多くのタッチデュールファンが、全国から笠松に駆け付けて、最後の雄姿を見守った。降りしきる雪と目に浮かぶ涙で、ぐしょぐしょになりながらの応援だったようだ。笠松デビュー戦から主戦を務め、ラストランにも騎乗した大原浩司騎手を背に、応援うちわが振られたパドック前から、返し馬へと向かった。
ゲートがオープンし、後方2番手を追走。3コーナーから最後の気力・体力を振り絞るかのように末脚を伸ばしたが、1頭かわすのが精いっぱい。7番人気で7着のゴール。勝ち馬とは1秒差だったが、435キロの小さな体で力強い走りを見せてくれた。
「お疲れさん、もう頑張らなくていいんだよ」と、けがもなく走り切った姿にファンの温かいまなざしがあった。引退レースを無事に走り終えて、「ホッとしたような、寂しいような複雑な思い。ゆっくりと休んで、お母さんになってほしい」と願った。

パドックを出て返し馬に向かうタッチデュールと大原浩司騎手。小さな体でよく頑張った
タッチデュールは、宝塚記念やジャパンCを勝ったタップダンスシチーの産駒。2011年6月、門別でデビューし、3戦目で初勝利。
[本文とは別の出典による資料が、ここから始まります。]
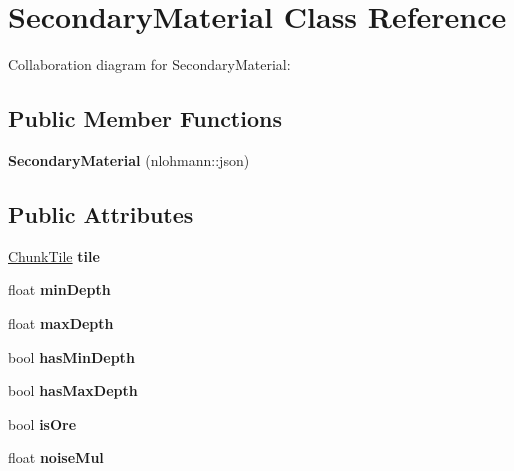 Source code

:\hypertarget{classSecondaryMaterial}{\section{Secondary\-Material Class Reference}
\label{classSecondaryMaterial}
}


Collaboration diagram for Secondary\-Material\-:
\subsection*{Public Member Functions}
\begin{DoxyCompactItemize}
\item 
\hypertarget{classSecondaryMaterial_a69b96c4aacf0309d95e0ce9270ff74ad}{{\bfseries Secondary\-Material} (nlohmann\-::json)}\label{classSecondaryMaterial_a69b96c4aacf0309d95e0ce9270ff74ad}

\end{DoxyCompactItemize}
\subsection*{Public Attributes}
\begin{DoxyCompactItemize}
\item 
\hypertarget{classSecondaryMaterial_a2f6dbbe3c785234d802e193e20784307}{\hyperlink{classChunkTile}{Chunk\-Tile} {\bfseries tile}}\label{classSecondaryMaterial_a2f6dbbe3c785234d802e193e20784307}

\item 
\hypertarget{classSecondaryMaterial_a13a32cb245d947c7f7a5d7e904ace8b1}{float {\bfseries min\-Depth}}\label{classSecondaryMaterial_a13a32cb245d947c7f7a5d7e904ace8b1}

\item 
\hypertarget{classSecondaryMaterial_aac62f19526e18476aba6b7ebeba41cd6}{float {\bfseries max\-Depth}}\label{classSecondaryMaterial_aac62f19526e18476aba6b7ebeba41cd6}

\item 
\hypertarget{classSecondaryMaterial_aebfb0894af42a44a46010ff6f3b45d5c}{bool {\bfseries has\-Min\-Depth}}\label{classSecondaryMaterial_aebfb0894af42a44a46010ff6f3b45d5c}

\item 
\hypertarget{classSecondaryMaterial_a91408bbd26707e4bd3f7159158d48525}{bool {\bfseries has\-Max\-Depth}}\label{classSecondaryMaterial_a91408bbd26707e4bd3f7159158d48525}

\item 
\hypertarget{classSecondaryMaterial_acb0fb055763493d6a15b04fdf6b3285b}{bool {\bfseries is\-Ore}}\label{classSecondaryMaterial_acb0fb055763493d6a15b04fdf6b3285b}

\item 
\hypertarget{classSecondaryMaterial_a8efd21aa89ac3bead26261e5812054f9}{float {\bfseries noise\-Mul}}\label{classSecondaryMaterial_a8efd21aa89ac3bead26261e5812054f9}

\end{DoxyCompactItemize}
9戦目でJRA認定競走を勝って笠松(山中輝久厩舎)に移籍した。国内の重賞最多出走記録(130戦)を持つトウホクビジンの後継者らしく、たくましい「鉄の女」ぶりを発揮。中3日で交流重賞を連闘するなど、全国の地方競馬場13カ所を走り回り、酷使に耐え続けた。
だが、これも笠松流。厳しいローテーションで全国を転戦したが、笠松は全国のほぼ真ん中に位置し、遠征しやすいメリットもあった。「走らせ過ぎだよ」という批判的な声も多く聞かれたが、ギャンブル対象である競走馬は「経済的な動物」であり、賞金以外の出走手当も立派な報酬だった。出走数はトウホクビジンの163戦(13勝)を上回り、171戦で計27万8000メートルを完走し、17勝を飾った。重賞勝利は笠松のジュニアクラウン、プリンセス特別(現ラブミーチャン記念)、くろゆり賞と兵庫のクイーンカップ。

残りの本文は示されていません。